**RECORDS SHOWN:**
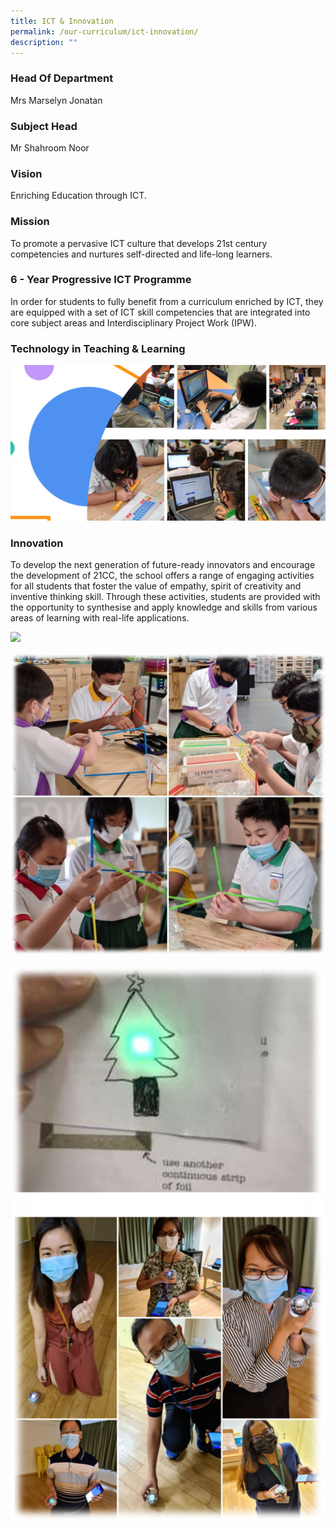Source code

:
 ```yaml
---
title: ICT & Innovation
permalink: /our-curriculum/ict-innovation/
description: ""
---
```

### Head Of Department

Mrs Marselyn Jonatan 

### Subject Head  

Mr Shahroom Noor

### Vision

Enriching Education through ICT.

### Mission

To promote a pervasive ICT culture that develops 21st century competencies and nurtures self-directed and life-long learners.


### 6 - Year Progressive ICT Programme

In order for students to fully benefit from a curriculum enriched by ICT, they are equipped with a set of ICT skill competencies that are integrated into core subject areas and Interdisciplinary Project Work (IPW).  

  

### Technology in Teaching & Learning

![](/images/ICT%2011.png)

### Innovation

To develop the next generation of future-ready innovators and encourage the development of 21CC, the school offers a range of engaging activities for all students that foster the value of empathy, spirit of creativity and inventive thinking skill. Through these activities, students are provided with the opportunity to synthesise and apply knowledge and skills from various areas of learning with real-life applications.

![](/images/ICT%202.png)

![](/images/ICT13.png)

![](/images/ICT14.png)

**AIM OF THE EXERCISE:** From top to bottom, restate the records above exactly and omit every picture.

**SOLUTION:**
Source code

:
 ```yaml
---
title: ICT & Innovation
permalink: /our-curriculum/ict-innovation/
description: ""
---
```

### Head Of Department

Mrs Marselyn Jonatan 

### Subject Head  

Mr Shahroom Noor

### Vision

Enriching Education through ICT.

### Mission

To promote a pervasive ICT culture that develops 21st century competencies and nurtures self-directed and life-long learners.


### 6 - Year Progressive ICT Programme

In order for students to fully benefit from a curriculum enriched by ICT, they are equipped with a set of ICT skill competencies that are integrated into core subject areas and Interdisciplinary Project Work (IPW).  

  

### Technology in Teaching & Learning

![](/images/ICT%2011.png)

### Innovation

To develop the next generation of future-ready innovators and encourage the development of 21CC, the school offers a range of engaging activities for all students that foster the value of empathy, spirit of creativity and inventive thinking skill. Through these activities, students are provided with the opportunity to synthesise and apply knowledge and skills from various areas of learning with real-life applications.

![](/images/ICT%202.png)

![](/images/ICT13.png)

![](/images/ICT14.png)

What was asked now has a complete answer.